Part of what doesn’t work here is that the flashback introduces too many people, losing the feeling of solitude the first act of the film had. When Morgan meets Ruth we’ve spent fifteen minutes watching flashback Vincent Price interacting with other people. The impact of him finally meeting another person is lessened.
This is also when the movie takes the biggest swerve away from the book. In the movie Price blood-rapes Ruth, shooting her up with his blood, which cures her of vampirism; no such thing happens in the book. The finale in the movie is also much more action-packed than the book, with gun-wielding vamps chasing a tear gas tossing Price to his wife’s mausoleum. Where the book ends with the lead (called Neville, not Morgan) executed via poison, like Socrates, the movie has Vincent Price shot and then run through with a spike. And where Neville sort of comes to understand why the vampires hate him, Morgan dies telling the mutated vamps that they’re the freaks and he’s the last real human.
Matheson felt that Price was miscast, and on some level he is. It’s hard to look at Vincent Price in a movie like this and not be waiting for the maniacal moment. But the man was a better actor than his pigeon-holed career often leads us to believe, and he maintains a truly moving sense of melancholy throughout. Once you get past the popular image of Price you can see that Robert Morgan is his best performance, filled with nuance and gravity. This is Price playing it down, and doing it masterfully.
The Last Man On Earth is only the first adaptation of I Am Legend; The Omega Man and Will Smith’s I Am Legend followed. It’s the best of the three, though (although all three are pretty radically different), and it’s heavy tone is surprising. This is a cheapie film destined for the drive-in circuit, but directors Ubaldo Ragona and Sidney Salkow approach the material with gravitas and compassion. The black and white photography is often gorgeous, and the fact that it’s Rome passing for America actually lends a haunting sense of surreality to the empty streets of the city.
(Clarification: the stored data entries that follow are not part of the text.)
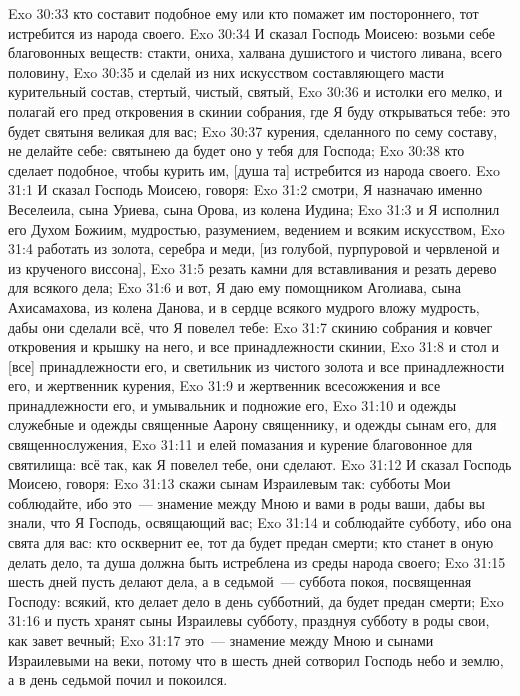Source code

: \vs Exo 30:33 кто составит подобное ему или кто помажет им постороннего, тот истребится из народа своего.
\rsbpar\vs Exo 30:34 И сказал Господь Моисею: возьми себе благовонных веществ: стакти, ониха, халвана душистого и чистого ливана, всего половину,
\vs Exo 30:35 и сделай из них искусством составляющего масти курительный состав, стертый, чистый, святый,
\vs Exo 30:36 и истолки его мелко, и полагай его пред  откровения в скинии собрания, где Я буду открываться тебе: это будет святыня великая для вас;
\vs Exo 30:37 курения, сделанного по сему составу, не делайте себе: святынею да будет оно у тебя для Господа;
\vs Exo 30:38 кто сделает подобное, чтобы курить им, [душа та] истребится из народа своего.
\vs Exo 31:1 И сказал Господь Моисею, говоря:
\vs Exo 31:2 смотри, Я назначаю именно Веселеила, сына Уриева, сына Орова, из колена Иудина;
\vs Exo 31:3 и Я исполнил его Духом Божиим, мудростью, разумением, ведением и всяким искусством,
\vs Exo 31:4 работать из золота, серебра и меди, [из голубой, пурпуровой и червленой  и из крученого виссона],
\vs Exo 31:5 резать камни для вставливания и резать дерево для всякого дела;
\vs Exo 31:6 и вот, Я даю ему помощником Аголиава, сына Ахисамахова, из колена Данова, и в сердце всякого мудрого вложу мудрость, дабы они сделали всё, что Я повелел тебе:
\vs Exo 31:7 скинию собрания и ковчег откровения и крышку на него, и все принадлежности скинии,
\vs Exo 31:8 и стол и [все] принадлежности его, и светильник из чистого золота и все принадлежности его, и жертвенник курения,
\vs Exo 31:9 и жертвенник всесожжения и все принадлежности его, и умывальник и подножие его,
\vs Exo 31:10 и одежды служебные и одежды священные Аарону священнику, и одежды сынам его, для священнослужения,
\vs Exo 31:11 и елей помазания и курение благовонное для святилища: всё так, как Я повелел тебе, они сделают.
\rsbpar\vs Exo 31:12 И сказал Господь Моисею, говоря:
\vs Exo 31:13 скажи сынам Израилевым так: субботы Мои соблюдайте, ибо это~--- знамение между Мною и вами в роды ваши, дабы вы знали, что Я Господь, освящающий вас;
\vs Exo 31:14 и соблюдайте субботу, ибо она свята для вас: кто осквернит ее, тот да будет предан смерти; кто станет в оную делать дело, та душа должна быть истреблена из среды народа своего;
\vs Exo 31:15 шесть дней пусть делают дела, а в седьмой~--- суббота покоя, посвященная Господу: всякий, кто делает дело в день субботний, да будет предан смерти;
\vs Exo 31:16 и пусть хранят сыны Израилевы субботу, празднуя субботу в роды свои, как завет вечный;
\vs Exo 31:17 это~--- знамение между Мною и сынами Израилевыми на веки, потому что в шесть дней сотворил Господь небо и землю, а в день седьмой почил и покоился.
The film's poster has a big gothic haunted house, which never actually appears in the movie. The advertising is obviously trying to convince people that this film is in the vein of Price's Edgar Allen Poe films with Roger Corman. What it really is is something much more modern, which perhaps explains why it didn't do so well on initial release. The Last Man On Earth is the seed that grew into the entire zombie genre.
* Trivia side note: The Last Man On Earth wasn’t the first film to have that title. There’s a 1924 silent movie of the same name in which all the men in the world die off, very much like the modern comic book series Y: The Last Man.